Maisie only cried the more, while Alice, clinging to her skirts, joined in in sympathy. Lily and Albert’s faces appeared, pressed against the back window. It was raining outside and they wanted to come in. Their voices were added to the general din.
‘Shut your row!’
Will put his hands to his head, but as he did so they caught in the wet washing hanging from the strings across the ceiling. A damp shirt slapped down across his head. It was the last straw.
‘It’s Saturday night and I worked hard all week. Six days, with overtime every evening. I’m fed up, d’you hear? Fed up! All I want’s a bit of peace and quite in my own home and I get you and your bloody kids howling in my ears. Well, that’s it, I’m going out.

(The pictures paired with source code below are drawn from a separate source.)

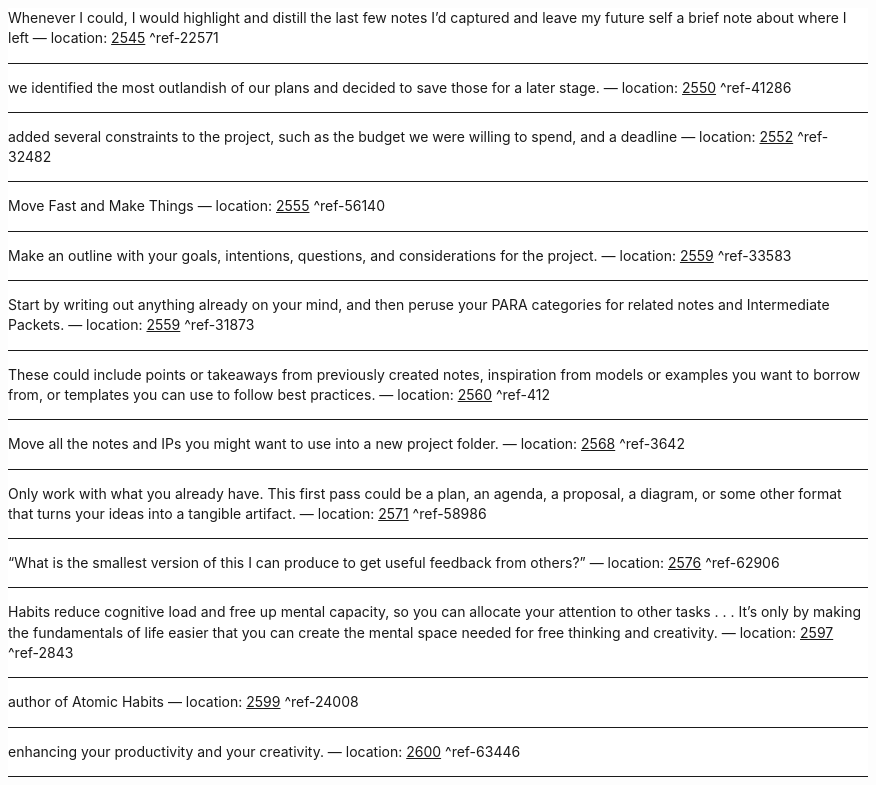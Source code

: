 Whenever I could, I would highlight and distill the last few notes I’d captured and leave my future self a brief note about where I left — location: [2545](kindle://book?action=open&asin=B09MDNDYYF&location=2545) ^ref-22571

---
we identified the most outlandish of our plans and decided to save those for a later stage. — location: [2550](kindle://book?action=open&asin=B09MDNDYYF&location=2550) ^ref-41286

---
added several constraints to the project, such as the budget we were willing to spend, and a deadline — location: [2552](kindle://book?action=open&asin=B09MDNDYYF&location=2552) ^ref-32482

---
Move Fast and Make Things — location: [2555](kindle://book?action=open&asin=B09MDNDYYF&location=2555) ^ref-56140

---
Make an outline with your goals, intentions, questions, and considerations for the project. — location: [2559](kindle://book?action=open&asin=B09MDNDYYF&location=2559) ^ref-33583

---
Start by writing out anything already on your mind, and then peruse your PARA categories for related notes and Intermediate Packets. — location: [2559](kindle://book?action=open&asin=B09MDNDYYF&location=2559) ^ref-31873

---
These could include points or takeaways from previously created notes, inspiration from models or examples you want to borrow from, or templates you can use to follow best practices. — location: [2560](kindle://book?action=open&asin=B09MDNDYYF&location=2560) ^ref-412

---
Move all the notes and IPs you might want to use into a new project folder. — location: [2568](kindle://book?action=open&asin=B09MDNDYYF&location=2568) ^ref-3642

---
Only work with what you already have. This first pass could be a plan, an agenda, a proposal, a diagram, or some other format that turns your ideas into a tangible artifact. — location: [2571](kindle://book?action=open&asin=B09MDNDYYF&location=2571) ^ref-58986

---
“What is the smallest version of this I can produce to get useful feedback from others?” — location: [2576](kindle://book?action=open&asin=B09MDNDYYF&location=2576) ^ref-62906

---
Habits reduce cognitive load and free up mental capacity, so you can allocate your attention to other tasks . . . It’s only by making the fundamentals of life easier that you can create the mental space needed for free thinking and creativity. — location: [2597](kindle://book?action=open&asin=B09MDNDYYF&location=2597) ^ref-2843

---
author of Atomic Habits — location: [2599](kindle://book?action=open&asin=B09MDNDYYF&location=2599) ^ref-24008

---
enhancing your productivity and your creativity. — location: [2600](kindle://book?action=open&asin=B09MDNDYYF&location=2600) ^ref-63446

---
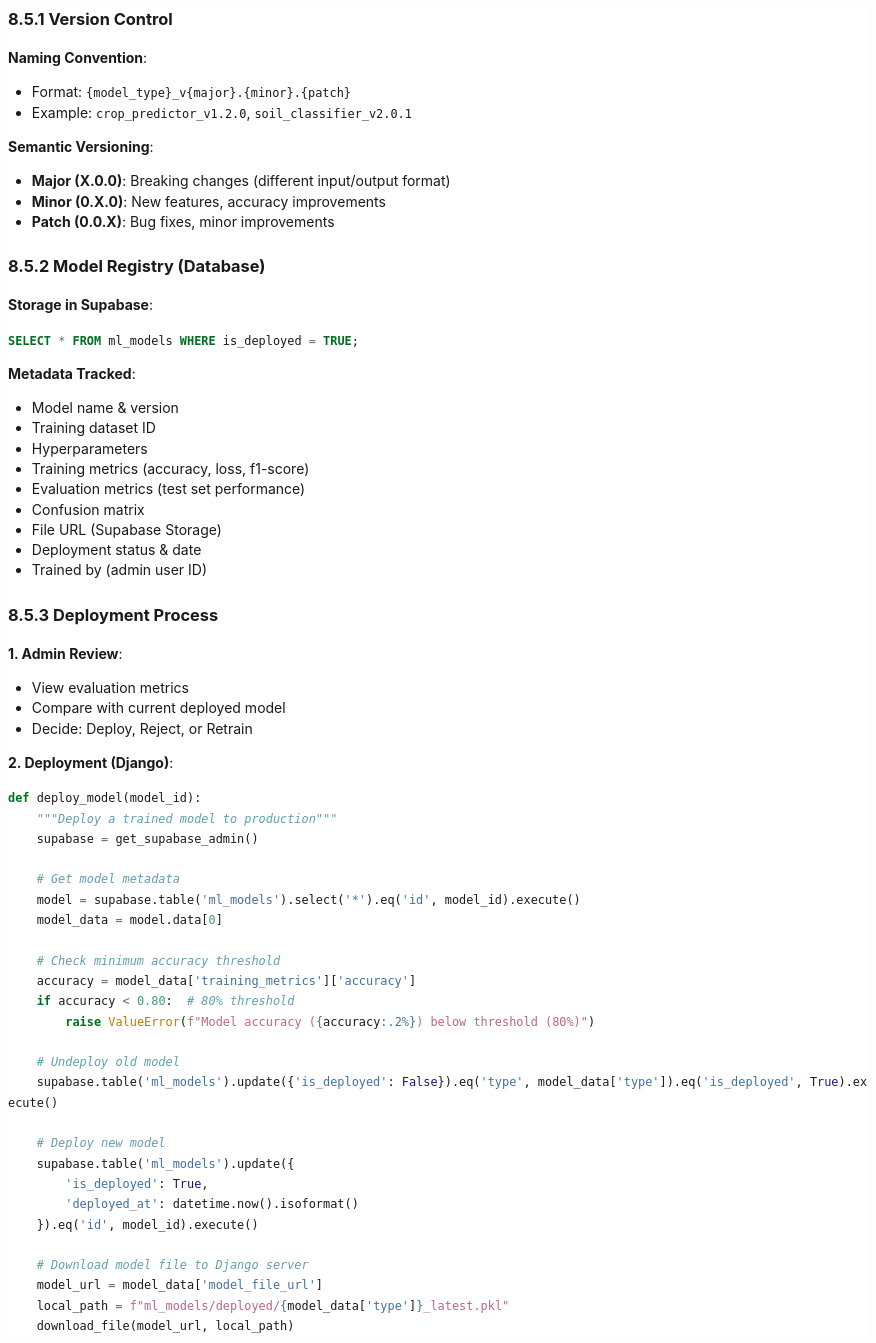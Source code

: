 ### 8.5.1 Version Control

**Naming Convention**:
- Format: `{model_type}_v{major}.{minor}.{patch}`
- Example: `crop_predictor_v1.2.0`, `soil_classifier_v2.0.1`

**Semantic Versioning**:
- **Major (X.0.0)**: Breaking changes (different input/output format)
- **Minor (0.X.0)**: New features, accuracy improvements
- **Patch (0.0.X)**: Bug fixes, minor improvements

### 8.5.2 Model Registry (Database)

**Storage in Supabase**:
```sql
SELECT * FROM ml_models WHERE is_deployed = TRUE;
```

**Metadata Tracked**:
- Model name & version
- Training dataset ID
- Hyperparameters
- Training metrics (accuracy, loss, f1-score)
- Evaluation metrics (test set performance)
- Confusion matrix
- File URL (Supabase Storage)
- Deployment status & date
- Trained by (admin user ID)

### 8.5.3 Deployment Process

**1. Admin Review**:
- View evaluation metrics
- Compare with current deployed model
- Decide: Deploy, Reject, or Retrain

**2. Deployment (Django)**:
```python
def deploy_model(model_id):
    """Deploy a trained model to production"""
    supabase = get_supabase_admin()

    # Get model metadata
    model = supabase.table('ml_models').select('*').eq('id', model_id).execute()
    model_data = model.data[0]

    # Check minimum accuracy threshold
    accuracy = model_data['training_metrics']['accuracy']
    if accuracy < 0.80:  # 80% threshold
        raise ValueError(f"Model accuracy ({accuracy:.2%}) below threshold (80%)")

    # Undeploy old model
    supabase.table('ml_models').update({'is_deployed': False}).eq('type', model_data['type']).eq('is_deployed', True).execute()

    # Deploy new model
    supabase.table('ml_models').update({
        'is_deployed': True,
        'deployed_at': datetime.now().isoformat()
    }).eq('id', model_id).execute()

    # Download model file to Django server
    model_url = model_data['model_file_url']
    local_path = f"ml_models/deployed/{model_data['type']}_latest.pkl"
    download_file(model_url, local_path)

```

And don’t wait up ^^cos I might be late, or I might not come back at all!’
He slammed out of the house, taking pleasure in hearing Maisie’s wail of dismay as he did so. He set off down the street, hands in pockets, head down against the rain. He kicked at a stone, venting his anger on it.
‘Bloody families!’ he growled. ‘Bloody women!’
He could see no end to it
. Life was just one long dreary treadmill. The only thing that had happened lately to break the monotony had been his father-in-law’s death, and that had done nothing but make Maisie go on and on about how badly her mum had taken it and how worried they all were.

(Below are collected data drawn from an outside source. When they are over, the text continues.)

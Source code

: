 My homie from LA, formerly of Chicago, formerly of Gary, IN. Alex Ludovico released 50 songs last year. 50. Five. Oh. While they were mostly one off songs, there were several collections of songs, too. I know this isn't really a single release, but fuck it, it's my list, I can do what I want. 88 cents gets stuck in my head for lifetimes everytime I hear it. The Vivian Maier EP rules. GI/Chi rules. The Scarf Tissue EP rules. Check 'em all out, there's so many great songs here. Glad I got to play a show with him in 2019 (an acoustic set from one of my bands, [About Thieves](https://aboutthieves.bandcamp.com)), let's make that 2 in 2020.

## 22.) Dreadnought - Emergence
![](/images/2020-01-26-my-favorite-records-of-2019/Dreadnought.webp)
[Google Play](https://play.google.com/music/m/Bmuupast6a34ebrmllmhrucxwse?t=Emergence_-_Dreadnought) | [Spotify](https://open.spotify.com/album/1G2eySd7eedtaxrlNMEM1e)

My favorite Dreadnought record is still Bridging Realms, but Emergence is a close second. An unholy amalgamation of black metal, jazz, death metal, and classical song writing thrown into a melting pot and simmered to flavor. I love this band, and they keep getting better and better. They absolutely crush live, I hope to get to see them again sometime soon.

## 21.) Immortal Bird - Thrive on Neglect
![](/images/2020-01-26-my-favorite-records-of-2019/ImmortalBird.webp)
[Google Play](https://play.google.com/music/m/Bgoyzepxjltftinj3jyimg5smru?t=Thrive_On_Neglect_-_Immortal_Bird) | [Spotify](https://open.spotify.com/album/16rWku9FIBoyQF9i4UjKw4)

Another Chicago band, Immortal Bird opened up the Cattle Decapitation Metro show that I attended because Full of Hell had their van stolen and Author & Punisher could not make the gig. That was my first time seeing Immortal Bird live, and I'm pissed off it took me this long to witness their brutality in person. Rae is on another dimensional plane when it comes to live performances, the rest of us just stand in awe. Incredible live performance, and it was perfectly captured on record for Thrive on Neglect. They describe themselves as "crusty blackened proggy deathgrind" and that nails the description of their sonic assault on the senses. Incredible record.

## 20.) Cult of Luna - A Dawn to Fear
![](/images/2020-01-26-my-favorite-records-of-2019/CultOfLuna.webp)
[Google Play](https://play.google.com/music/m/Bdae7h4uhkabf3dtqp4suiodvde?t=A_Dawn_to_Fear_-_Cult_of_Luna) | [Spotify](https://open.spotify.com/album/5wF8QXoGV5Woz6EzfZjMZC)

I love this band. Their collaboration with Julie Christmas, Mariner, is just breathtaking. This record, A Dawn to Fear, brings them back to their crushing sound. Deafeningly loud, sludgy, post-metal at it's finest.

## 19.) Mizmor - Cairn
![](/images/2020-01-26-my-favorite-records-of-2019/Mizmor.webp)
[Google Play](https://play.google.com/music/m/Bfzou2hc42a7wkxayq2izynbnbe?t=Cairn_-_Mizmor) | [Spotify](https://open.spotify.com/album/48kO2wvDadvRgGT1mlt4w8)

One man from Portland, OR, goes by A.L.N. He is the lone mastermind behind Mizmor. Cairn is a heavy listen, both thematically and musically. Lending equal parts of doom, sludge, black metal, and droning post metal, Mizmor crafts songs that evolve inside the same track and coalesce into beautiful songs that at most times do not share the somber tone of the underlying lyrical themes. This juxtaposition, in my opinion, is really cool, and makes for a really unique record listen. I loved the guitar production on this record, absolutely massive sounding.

However hard he worked, there never seemed to be enough money. With every baby, Maisie got more scrawny-looking and the house got fuller. He’d been glad when she miscarried the last three. It meant having her weeping about the place for weeks on end, but she got weepy when she did have babies, and it was better than having more mouths to feed.
Without conscious thought, his feet had taken him not to the Rum Puncheon but to the West Ferry Road. He was at the bus stop. He knew then where he was going – off the Island, away from it all, to the place where anything might happen.
The bus was packed with a noisy mass of humanity reeking of wet clothing, sweat and cheap cigarettes. Will had to stand all the way. Then there was a wait in the relentless rain until the tram came. He got a seat this time, but was jammed in by an enormously fat woman who wheezed as if every breath was her last. Will kept his thoughts doggedly on where he was going. Everything would be all right once he got there. He would step into another world. Even the past week of back-breaking overtime was worthwhile now, since he had money in his pocket. Not very much, but enough.
It was pouring when he got off the tram and set off to walk the last part of the journey. His shoulders were soaked to the skin by the time he got there and his trousers were clinging to his legs. One of his boots was leaking. The Saturday-night traffic crawled endlessly past him, cabs, carriages, motor cars, all noisy and smelly in their own way, all driven by men made bad-tempered by the rain. The puddles were slicks of liquid mud composed mostly of oil and horse droppings. Every time he was forced too near the edge of the pavement, he got splashed by passing wheels or hoofs. But through the downpour he could see the bright lights like coloured stars on the front of the theatre, the welcoming yellow warmth of the foyer spilling out on to the pavement. Without realizing he was doing it, he straightened his back and put a spring into his step. He joined on the end of the queue to get in, and was enveloped in the heat, the soft carpets, the glorious red and gold decor.